→ **WHAT YOU ARE ASKED TO DO**: Check every line of the data below for the string "with", and copy the ones that hold it.
== Segment start ==
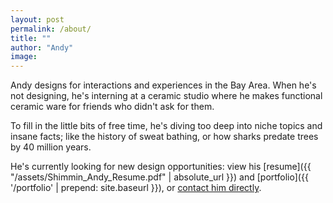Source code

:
 ```yaml
---
layout: post
permalink: /about/
title: ""
author: "Andy"
image:
---
```


Andy designs for interactions and experiences in the Bay Area. When he's not designing, he's interning at a ceramic studio where he makes functional ceramic ware for friends who didn't ask for them.

To fill in the little bits of free time, he's diving too deep into niche topics and insane facts; like the history of sweat bathing, or how sharks predate trees by 40 million years.

He's currently looking for new design opportunities: view his [resume]({{ "/assets/Shimmin_Andy_Resume.pdf" | absolute_url }}) and [portfolio]({{ '/portfolio' | prepend: site.baseurl }}), or [contact him directly](mailto:andersonrshimmin@gmail.com).
 <br>
 <br>

<!--
###### BACKGROUND
---
 I learned so much about how to foster meaningful experiences while getting my BFA in [Interaction Design at California College of the Arts](http://www.ixd.cca.edu/#bfaintro) in San Francisco. During my time at CCA, I crafted many experiences for others, ranging from the the elegant and poetic speculative mobility futures with [Ford](http://greenfieldlabs.com/), to the practicality of the future of student loan payments with [Visa.](http://usa.visa.com/) In the summer of 2017 I interned as a Experience Designer at the consumer product firm [fuseproject ](http://fuseproject.com/), where I worked on smart home fitness interfaces, and VR product demo galleries.
 <br>
 <br>
 In the summer of 2018 I collaborated on a design sprint with [IDEO CoLab](http://ideocolab.com/) as well as designing for the consumer lending company [Blend](http://blend.com/) as a product design intern. Here, I redesigned the new hire onboarding experience, BlendU, with the help of the Organization Effectiveness team. Additionally helped design for alignment within the company through the company objectives. Made interactive presentations and data visualizations to emphasize strong points and areas of improvement within Blend.
<br>
<br>
 -->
== Segment end ==
→ **OUTPUT FOR THIS TASK**:
 I learned so much about how to foster meaningful experiences while getting my BFA in [Interaction Design at California College of the Arts](http://www.ixd.cca.edu/#bfaintro) in San Francisco. During my time at CCA, I crafted many experiences for others, ranging from the the elegant and poetic speculative mobility futures with [Ford](http://greenfieldlabs.com/), to the practicality of the future of student loan payments with [Visa.](http://usa.visa.com/) In the summer of 2017 I interned as a Experience Designer at the consumer product firm [fuseproject ](http://fuseproject.com/), where I worked on smart home fitness interfaces, and VR product demo galleries.
 In the summer of 2018 I collaborated on a design sprint with [IDEO CoLab](http://ideocolab.com/) as well as designing for the consumer lending company [Blend](http://blend.com/) as a product design intern. Here, I redesigned the new hire onboarding experience, BlendU, with the help of the Organization Effectiveness team. Additionally helped design for alignment within the company through the company objectives. Made interactive presentations and data visualizations to emphasize strong points and areas of improvement within Blend.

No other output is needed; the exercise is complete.